The most valuable telecommuting tool for Millennials is a smartphone according to the survey, while Generation X and Boomers say their laptops are most useful.
Don’t Forget Furnishings
Repetitive stress injuries such as back pain or carpal tunnel syndrome are often more likely to occur at home or out of the office, since employees may be sitting at tables in coffeehouses, using laptops on their couches and not sitting in a the most ergonomic position for computer use.
You don’t need to provide employees with desks and chairs. But you should educate them about the importance of creating an ergonomic workstation in their homes, taking regular breaks to stretch and rest their eyes and taking steps to prevent injury.
Stress the Importance of Data Backup
Whether employees use their own devices and/or computers or company-provided ones, it’s important to make sure they understand the importance of protecting company networks and data.
The Staples study reports companies aren’t doing a very good job of this. Just one-fourth of telecommuting employees in the survey say they have been trained on data backup/security best practices.
Provide a Virtual Private Network (VPN)
When employees work in public places like the local Starbucks or the airport, security can be a challenge. Using public WiFi networks puts your data at risk.
Consider providing a Virtual Private Network (VPN) instead. This encrypts files on the computer and data sent online so only those with authorization can access them.
Consider Providing the Tech
If your employees deal with a lot of sensitive data, such as customers’ financial information or medical records, it may be worth providing laptops and smartphones.
When tech tools are company-provided, you can control what software is installed on the devices, regularly update the software and install patches. You have less control when employees use their own computers and devices, which may be shared with family members and riddled with viruses.
Investigate Cloud Storage Thoroughly
If you use cloud storage to provide telecommuting employees with access to data, make sure you know what level of security the cloud storage provider offers. Also make sure you know what responsibility they take if your data is breached.
Generate Passwords for Them
Creating strong passwords and changing them regularly can help protect the data employees access online.
Use password generators like Norton Identity Safe or SecureSafe Pro to create and remember complex passwords and educate employees on the worst passwords to use.
Provide Collaboration Tech
Provide telecommuters with software to handle instant messaging, teleconferencing, video conferencing, VoIP services and anything else they need to communicate with the team back at the office.
Provide Tools for Prying Eyes
Often, the simplest measures are the most effective. Data can be stolen not by hackers, but by someone looking over your employee’s shoulder on a plane trip or in a coffee shop.
Use tools such as screen filters and lock screens with passwords to protect data from prying eyes or to shut down devices when not in use.

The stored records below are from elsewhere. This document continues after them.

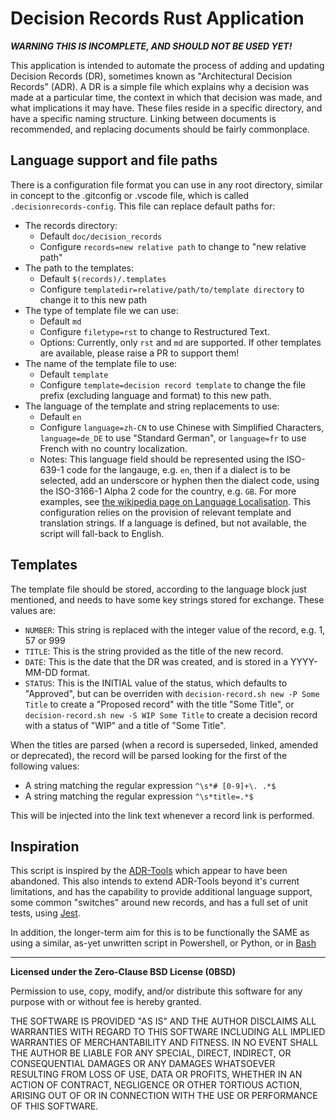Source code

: # Decision Records Rust Application

_**WARNING THIS IS INCOMPLETE, AND SHOULD NOT BE USED YET!**_

This application is intended to automate the process of adding and updating Decision Records
(DR), sometimes known as "Architectural Decision Records" (ADR). A DR is a simple file which
explains why a decision was made at a particular time, the context in which that decision was
made, and what implications it may have. These files reside in a specific directory, and have
a specific naming structure. Linking between documents is recommended, and replacing documents
should be fairly commonplace.

<!--
## Running the script

You are expected to run `node decision-record.js init` to create a directory structure, then
`node decision-record.js new Decision to use foo` which will create a file called
`doc/decision_records/0001-decision-to-use-foo.md` which produces a specific template. You may
choose to then run `node decision-record.js new --supersede 1 Decision to use bar instead of foo`
which will create the file `doc/decision_records/0002-decision-to-use-bar-instead-of-foo.md`
which has a link showing that this record supersedes the previous record.

Additional options will be available in the help, found when you run `decision-record.sh help`.
-->

## Language support and file paths

There is a configuration file format you can use in any root directory, similar in concept to the
.gitconfig or .vscode file, which is called `.decisionrecords-config`. This file can replace
default paths for:

* The records directory:
  * Default `doc/decision_records`
  * Configure `records=new relative path` to change to "new relative path"
* The path to the templates:
  * Default `$(records)/.templates`
  * Configure `templatedir=relative/path/to/template directory` to change it to this new path
* The type of template file we can use:
  * Default `md`
  * Configure `filetype=rst` to change to Restructured Text.
  * Options: Currently, only `rst` and `md` are supported. If other templates are available,
      please raise a PR to support them!
* The name of the template file to use:
  * Default `template`
  * Configure `template=decision record template` to change the file prefix (excluding language
      and format) to this new path.
* The language of the template and string replacements to use:
  * Default `en`
  * Configure `language=zh-CN` to use Chinese with Simplified Characters, `language=de_DE` to use
              "Standard German", or `language=fr` to use French with no country localization.
  * Notes: This language field should be represented using the ISO-639-1 code for the langauge,
      e.g. `en`, then if a dialect is to be selected, add an underscore or hyphen then the
      dialect code, using the ISO-3166-1 Alpha 2 code for the country, e.g. `GB`. For more
      examples, see [the wikipedia page on Language
      Localisation](https://en.wikipedia.org/wiki/Language_localisation).  This configuration
      relies on the provision of relevant template and translation strings. If a language is
      defined, but not available, the script will fall-back to English.

## Templates

The template file should be stored, according to the language block just mentioned, and needs to
have some key strings stored for exchange. These values are:

* `NUMBER`: This string is replaced with the integer value of the record, e.g. 1, 57 or 999
* `TITLE`: This is the string provided as the title of the new record.
* `DATE`: This is the date that the DR was created, and is stored in a YYYY-MM-DD format.
* `STATUS`: This is the INITIAL value of the status, which defaults to "Approved", but can
   be overriden with `decision-record.sh new -P Some Title` to create a "Proposed record"
   with the title "Some Title", or `decision-record.sh new -S WIP Some Title` to create a
   decision record with a status of "WIP" and a title of "Some Title".

When the titles are parsed (when a record is superseded, linked, amended or deprecated), the
record will be parsed looking for the first of the following values:

* A string matching the regular expression `^\s*# [0-9]+\. .*$`
* A string matching the regular expression `^\s*title=.*$`

This will be injected into the link text whenever a record link is performed.

## Inspiration

This script is inspired by the [ADR-Tools](https://github.com/npryce/adr-tools) which appear to
have been abandoned. This also intends to extend ADR-Tools beyond it's current limitations, and
has the capability to provide additional language support, some common "switches" around new
records, and has a full set of unit tests, using [Jest](https://jestjs.io/).

In addition, the longer-term aim for this is to be functionally the SAME as using a similar,
as-yet unwritten script in Powershell, or Python, or in 
[Bash](https://github.com/DecisionRecords/bash-decision-records)

---
**Licensed under the Zero-Clause BSD License (0BSD)**

Permission to use, copy, modify, and/or distribute this software for any purpose with or without
fee is hereby granted.

THE SOFTWARE IS PROVIDED "AS IS" AND THE AUTHOR DISCLAIMS ALL WARRANTIES WITH REGARD TO THIS
SOFTWARE INCLUDING ALL IMPLIED WARRANTIES OF MERCHANTABILITY AND FITNESS. IN NO EVENT SHALL THE
AUTHOR BE LIABLE FOR ANY SPECIAL, DIRECT, INDIRECT, OR CONSEQUENTIAL DAMAGES OR ANY DAMAGES
WHATSOEVER RESULTING FROM LOSS OF USE, DATA OR PROFITS, WHETHER IN AN ACTION OF CONTRACT,
NEGLIGENCE OR OTHER TORTIOUS ACTION, ARISING OUT OF OR IN CONNECTION WITH THE USE OR PERFORMANCE
OF THIS SOFTWARE.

Educate About Physical Device Protection
Remind employees about the importance of physically protecting their computers and devices, especially when they’re out and about.
Some of the biggest corporate security breaches have occurred when employees left a laptop in plain sight in a car that was broken into. Supply employees who work outside the office frequently with laptop locks.
When it comes to technology, educating your team is the most important step you can take to make telecommuting not only productive – but also safe for your business.